§ **RECORDS SUPPLIED**:
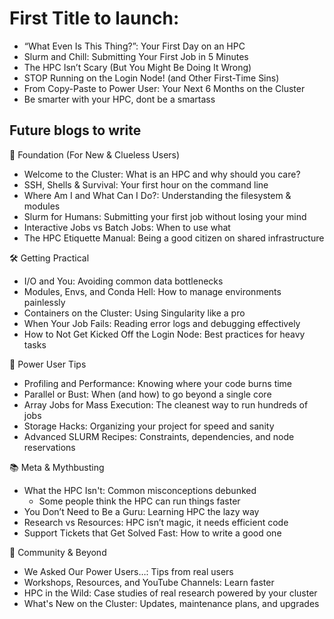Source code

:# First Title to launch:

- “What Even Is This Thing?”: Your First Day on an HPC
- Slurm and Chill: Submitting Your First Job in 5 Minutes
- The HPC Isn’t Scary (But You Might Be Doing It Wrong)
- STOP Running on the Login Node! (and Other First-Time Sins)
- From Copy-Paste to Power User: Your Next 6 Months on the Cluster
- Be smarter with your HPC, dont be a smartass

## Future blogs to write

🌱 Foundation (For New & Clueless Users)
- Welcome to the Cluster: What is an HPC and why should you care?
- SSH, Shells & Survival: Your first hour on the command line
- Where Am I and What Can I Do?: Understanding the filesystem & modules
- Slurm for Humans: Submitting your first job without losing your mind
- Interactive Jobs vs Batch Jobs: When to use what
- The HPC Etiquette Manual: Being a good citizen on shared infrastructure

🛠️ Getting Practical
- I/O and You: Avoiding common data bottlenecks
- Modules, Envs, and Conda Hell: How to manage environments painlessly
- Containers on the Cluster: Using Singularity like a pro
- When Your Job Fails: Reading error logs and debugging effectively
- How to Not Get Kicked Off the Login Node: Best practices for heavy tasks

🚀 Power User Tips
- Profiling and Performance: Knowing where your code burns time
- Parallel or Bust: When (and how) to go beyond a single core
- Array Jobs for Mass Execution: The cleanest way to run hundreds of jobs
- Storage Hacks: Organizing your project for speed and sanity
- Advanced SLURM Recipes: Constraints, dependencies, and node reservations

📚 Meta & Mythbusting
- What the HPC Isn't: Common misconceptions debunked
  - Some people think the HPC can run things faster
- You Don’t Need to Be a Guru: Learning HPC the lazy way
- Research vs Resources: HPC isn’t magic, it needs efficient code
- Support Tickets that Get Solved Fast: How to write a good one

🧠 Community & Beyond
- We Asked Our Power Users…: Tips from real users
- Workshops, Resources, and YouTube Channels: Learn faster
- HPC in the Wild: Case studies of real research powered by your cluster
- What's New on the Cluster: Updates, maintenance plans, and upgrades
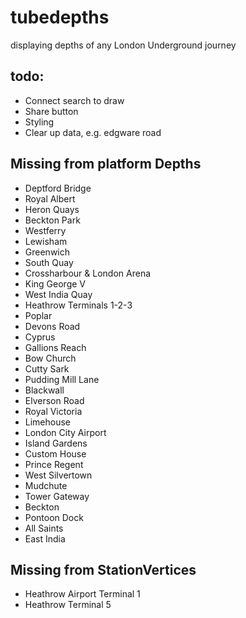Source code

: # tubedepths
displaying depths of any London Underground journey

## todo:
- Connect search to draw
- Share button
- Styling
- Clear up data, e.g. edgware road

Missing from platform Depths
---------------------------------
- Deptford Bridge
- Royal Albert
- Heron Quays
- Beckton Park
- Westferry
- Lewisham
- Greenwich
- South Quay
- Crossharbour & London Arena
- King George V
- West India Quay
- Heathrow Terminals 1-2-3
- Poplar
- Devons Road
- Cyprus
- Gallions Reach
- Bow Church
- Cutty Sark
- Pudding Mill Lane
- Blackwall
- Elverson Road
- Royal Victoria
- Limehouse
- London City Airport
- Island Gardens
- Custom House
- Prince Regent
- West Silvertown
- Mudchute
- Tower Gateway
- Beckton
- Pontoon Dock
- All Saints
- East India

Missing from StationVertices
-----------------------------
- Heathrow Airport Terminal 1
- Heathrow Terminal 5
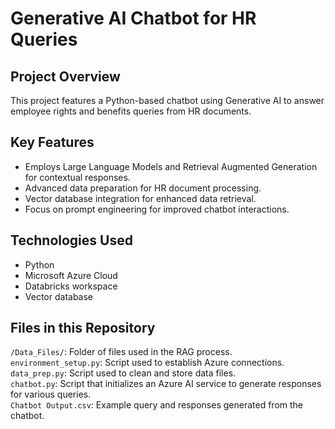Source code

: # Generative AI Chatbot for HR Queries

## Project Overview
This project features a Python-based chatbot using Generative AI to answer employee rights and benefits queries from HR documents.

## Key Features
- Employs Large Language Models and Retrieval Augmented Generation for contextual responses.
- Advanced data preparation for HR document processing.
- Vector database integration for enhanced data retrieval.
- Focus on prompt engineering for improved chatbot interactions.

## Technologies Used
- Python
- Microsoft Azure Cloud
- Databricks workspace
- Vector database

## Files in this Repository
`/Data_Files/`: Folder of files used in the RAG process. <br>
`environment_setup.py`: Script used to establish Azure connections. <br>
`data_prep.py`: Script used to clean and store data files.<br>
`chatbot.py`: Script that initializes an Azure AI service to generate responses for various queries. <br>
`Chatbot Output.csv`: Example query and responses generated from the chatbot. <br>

§ **EXERCISE OBJECTIVE**: For this exercise, output exactly the lines above from the line with "- When Your" to the line with "- What's New", counting both, and leave out the rest.

§ **SOLUTION FOR THIS TASK**:
- When Your Job Fails: Reading error logs and debugging effectively
- How to Not Get Kicked Off the Login Node: Best practices for heavy tasks

🚀 Power User Tips
- Profiling and Performance: Knowing where your code burns time
- Parallel or Bust: When (and how) to go beyond a single core
- Array Jobs for Mass Execution: The cleanest way to run hundreds of jobs
- Storage Hacks: Organizing your project for speed and sanity
- Advanced SLURM Recipes: Constraints, dependencies, and node reservations

📚 Meta & Mythbusting
- What the HPC Isn't: Common misconceptions debunked
  - Some people think the HPC can run things faster
- You Don’t Need to Be a Guru: Learning HPC the lazy way
- Research vs Resources: HPC isn’t magic, it needs efficient code
- Support Tickets that Get Solved Fast: How to write a good one

🧠 Community & Beyond
- We Asked Our Power Users…: Tips from real users
- Workshops, Resources, and YouTube Channels: Learn faster
- HPC in the Wild: Case studies of real research powered by your cluster
- What's New on the Cluster: Updates, maintenance plans, and upgrades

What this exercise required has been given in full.